My name is Sydni Lewis I work in the Independent Contractor program as a Lease Purchase IC Coordinator. Previously I have worked in the Mental Health Field, Adolescent Foster Group Home, Harbor House – Gateway women’s recovery, and as a QBHP for connections behavioral health.
I am the Chair for the Out of the Darkness Walk in the River Valley, this is a walk that we put on every year to raise awareness for suicide prevention, at the walk there are several mental health resources that are local to our area, I have a list of all those resources if you or someone you know may need them.
I became an advocate for suicide prevention and raising awareness for mental health after a long battle with depression. I have been in therapy since I was about 7 years old. I have had numerous therapists, psychiatrists and one very intense hospital stay.
In December 2017, I attempted suicide due to what I thought was a never-ending battle between depression and anxiety. I spent almost 2 weeks in the hospital getting help. Prior to my attempt I disconnected with every person and place that I knew, I felt as if I was a burden and couldn’t do anything right. I slowly started giving away or selling items that had significant meaning because I believed that it was easier to get rid of everything so that my burden didn’t stick around when I wasn’t. After my 12 days at the hospital, I was discharged on Christmas eve, I honestly couldn’t tell much difference besides everyone seemed to be nicer to me, for a little bit. I made the decision that I needed to cut everyone off, including family so that I could figure out who I am, where I wanted to be in life and find the help I needed.

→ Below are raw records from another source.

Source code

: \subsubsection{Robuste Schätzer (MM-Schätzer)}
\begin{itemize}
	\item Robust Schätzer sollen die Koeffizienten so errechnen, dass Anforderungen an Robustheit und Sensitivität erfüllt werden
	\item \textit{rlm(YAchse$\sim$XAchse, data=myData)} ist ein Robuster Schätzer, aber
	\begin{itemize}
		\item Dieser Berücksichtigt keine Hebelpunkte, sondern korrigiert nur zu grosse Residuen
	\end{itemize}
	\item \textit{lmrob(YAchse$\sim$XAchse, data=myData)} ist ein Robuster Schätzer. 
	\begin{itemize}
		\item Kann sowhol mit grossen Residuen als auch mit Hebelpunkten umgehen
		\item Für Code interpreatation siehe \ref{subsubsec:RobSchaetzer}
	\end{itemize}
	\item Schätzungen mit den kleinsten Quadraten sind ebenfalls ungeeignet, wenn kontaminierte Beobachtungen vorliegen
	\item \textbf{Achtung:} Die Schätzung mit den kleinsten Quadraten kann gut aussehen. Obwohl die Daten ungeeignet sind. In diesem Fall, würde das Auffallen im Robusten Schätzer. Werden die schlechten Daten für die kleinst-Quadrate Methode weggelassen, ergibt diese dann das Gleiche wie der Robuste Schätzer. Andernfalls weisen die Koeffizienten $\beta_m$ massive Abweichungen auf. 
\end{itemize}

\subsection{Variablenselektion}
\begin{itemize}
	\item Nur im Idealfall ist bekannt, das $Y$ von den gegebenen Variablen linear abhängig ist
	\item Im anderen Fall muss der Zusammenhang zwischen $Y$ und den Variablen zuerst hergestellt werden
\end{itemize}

After many months, countless appointments and many medication changes I started to get back on my feet, finding a new place to live, adopting a puppy, getting a new job, going back to school, and taking multiple classes to better understand what I was going through, and the trauma that I endured as a child. I decided I could use what I went through to help others. At 21 years old I wasn’t sure how I was going to do that. I got a job helping adolescents in foster care reintegrate into the community, and that is where I met a dear friend of mine who was the Chair of the Out of the Darkness walk, in 2019 I became a co-chair with her, that is where I found the love and passion I have for sharing my story and spreading awareness to any and everyone.
One quote by Walt Whitman has stuck with me is “I exist as I am, that is enough,” I used to have that written on the bathroom mirror. Another short phrase that I had on my mirror, and on my sun visor was, “Carpe Diem” which means seize the day. Every day is a new day, live life day-by-day, and if that is too hard or overwhelming then live life minute to minute.
If you have time watch Naval Admiral William H. McRaven speech about making your bed, it puts something so simple into perspective about starting off small can change your life. “Making your bed will reenforce the fact that the little things in life matter. And if you have a miserable day, you will come home to a bed that is made, that YOU made, and a made bed gives you encouragement that tomorrow will be better.” His speech may seem silly because it is talking about Navy Seal training, but if you listen to the words he says and turn them into something more personal for yourself, the message is clear and just as relatable. (to view the speech, search MAKE YOUR BED SPEECH – US NAVY ADMIRAL WILLIAM H. MCRAVEN on YouTube)
I am now almost 25 years old with a wonderful husband, a beautiful daughter, three dogs and a cat. I am grateful to be able to share my story. Being able to help others who struggle or have lost someone to suicide is one of the most rewarding outcomes of my journey. I know that USA Truck has an open-door policy for anything, so I hope you all know that I am always available to talk or share if you need something.